ARTHUR CHRISTMAS: Worth A Ticket - Yuletime Tidings With the Aardman Touch

As the Thanksgiving holiday box-office has started to be counted, it's become fairly clear that there isn't much of an audience, at least in the US, for ARTHUR CHRISTMAS. Which is too bad, because it happens to be one of the warmest and most sophisticated family entertainments around.


Part of the problem is no doubt the Aardman animation studio visual style, which has never been a tremendous hit in this country. Aardman is famed in the UK for their stop-motion Wallace & Gromit series, but although their shorts have been an Oscar magnet, the Wallace & Gromit feature made an anemic $56M in the US. (Aardman's biggest US hit has been Chicken Run, with $106M.) The pop eyed, eccentric look of their characters just doesn't seem to appeal to Americans, and Arthur Christmas, while computer animated rather than filmed with stop-motion, carries forward that style.
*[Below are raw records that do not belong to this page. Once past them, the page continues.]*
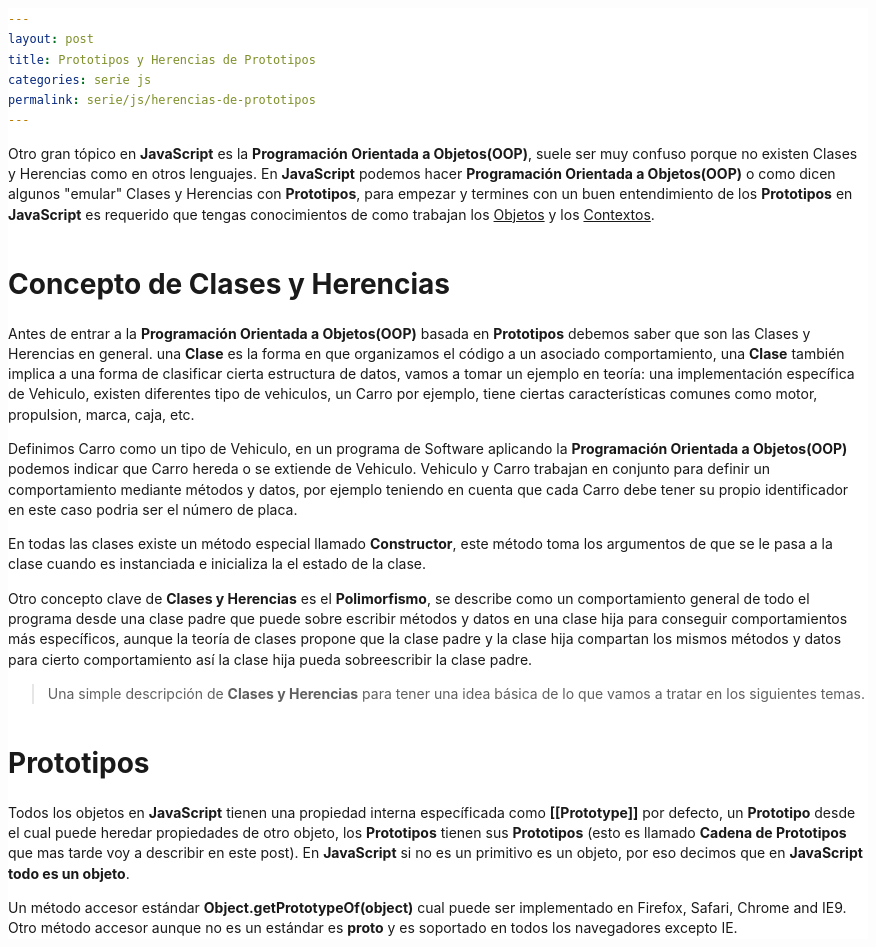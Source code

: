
 ```yaml
---
layout: post
title: Prototipos y Herencias de Prototipos
categories: serie js
permalink: serie/js/herencias-de-prototipos
---
```


Otro gran tópico en __JavaScript__ es la __Programación Orientada a Objetos(OOP)__, suele ser muy confuso porque no existen Clases y Herencias como en otros lenguajes.
En __JavaScript__ podemos hacer __Programación Orientada a Objetos(OOP)__ o como dicen algunos "emular" Clases y Herencias con __Prototipos__, para empezar y termines con un buen entendimiento de los __Prototipos__ en __JavaScript__ es requerido que tengas conocimientos de como trabajan los [Objetos](http://elblogdejavascript.com/serie/js/objetos/) y los [Contextos](http://elblogdejavascript.com/serie/js/this-y-contextos/).

# Concepto de Clases y Herencias
Antes de entrar a la __Programación Orientada a Objetos(OOP)__ basada en __Prototipos__ debemos saber que son las Clases y Herencias en general.
una __Clase__ es la forma en que organizamos el código a un asociado comportamiento, una __Clase__ también implica a una forma de clasificar cierta estructura de datos, vamos a tomar un ejemplo en teoría: una implementación específica de Vehiculo, existen diferentes tipo de vehiculos, un Carro por ejemplo, tiene ciertas características comunes como motor, propulsion, marca, caja, etc.

Definimos Carro como un tipo de Vehiculo, en un programa de Software aplicando la __Programación Orientada a Objetos(OOP)__ podemos indicar que Carro hereda o se extiende de Vehiculo.
Vehiculo y Carro trabajan en conjunto para definir un comportamiento mediante métodos y datos, por ejemplo teniendo en cuenta que cada Carro debe tener su propio identificador en este caso podria ser el número de placa.

En todas las clases existe un método especial llamado __Constructor__, este método toma los argumentos de que se le pasa a la clase cuando es instanciada e inicializa la el estado de la clase.

Otro concepto clave de __Clases y Herencias__ es el __Polimorfismo__, se describe como un comportamiento general de todo el programa desde una clase padre que puede sobre escribir métodos y datos en una clase hija para conseguir comportamientos más específicos, aunque la teoría de clases propone que la clase padre y la clase hija compartan los mismos métodos y datos para cierto comportamiento así la clase hija pueda sobreescribir la clase padre.

> Una simple descripción de __Clases y Herencias__ para tener una idea básica de lo que vamos a tratar en los siguientes temas.

# Prototipos
Todos los objetos en __JavaScript__ tienen una propiedad interna específicada como __[[Prototype]]__ por defecto, un __Prototipo__ desde el cual puede heredar propiedades de otro objeto, los __Prototipos__ tienen sus __Prototipos__ (esto es llamado __Cadena de Prototipos__ que mas tarde voy a describir en este post). En __JavaScript__ si no es un primitivo es un objeto, por eso decimos que en __JavaScript todo es un objeto__.

Un método accesor estándar __Object.getPrototypeOf(object)__ cual puede ser implementado en Firefox, Safari, Chrome and IE9. Otro método accesor aunque no es un estándar es ____proto____ y es soportado en todos los navegadores excepto IE.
Arthur may also be a tough sell because of what sounds like an insipid plot: Arthur is the second and lesser son of the current Santa himself (voice of Jim Broadbent), the latest in a long family line of Santas. (Grandsanta, retired but very much alive, is voiced by Bill Nighy.) While technocrat brother Steve (Hugh Laurie) is being groomed to take over the family business, goofy Arthur (James McEvoy) is relegated to answering letters from kids. But Steve doesn't really have the Santa touch, and when he leads the way to accomplishing the massive Christmas operation by way of his high-tech gizmos and a genuine army of elves, and it turns out that by mistake one gift wasn't delivered, he tosses it off to a rounding error. (As far as he's concerned, it can always be delivered by FedEx a couple of days later.) Arthur, though, is agonized that a child may have missed her present, and he goes on a one-man (well two, if you count a semi-willing Grandpa) crusade to deliver the gift before sunrise.

It all sounds like one of the barrage of TV specials that will be airing on broadcast and cable networks between now and December 25. But Arthur has a wry, witty tone, equal parts cynical and sentimental, that sets it apart. The script by Sarah Smith (who also directed) and Peter Baynham is smart, inventive, and even suspenseful; it holds together both emotionally and as a narrative. The voices (which also include Imelda Staunton as Arthur's mother and Ashley Jensen as an extremely determined elf) couldn't be better.

With plenty of high-profile family movies on the way in the next few weeks, including the can't-miss, sure to be awful Alvin and the Chipmunks: Chipwrecked, Arthur Christmas will have to hope for some overseas love and discovery on home video. It's worth the effort: not quite as mordant as Hugo, with a bit more for those over 10 than The Muppets provides. It's a nicely wrapped piece of holiday tinsel.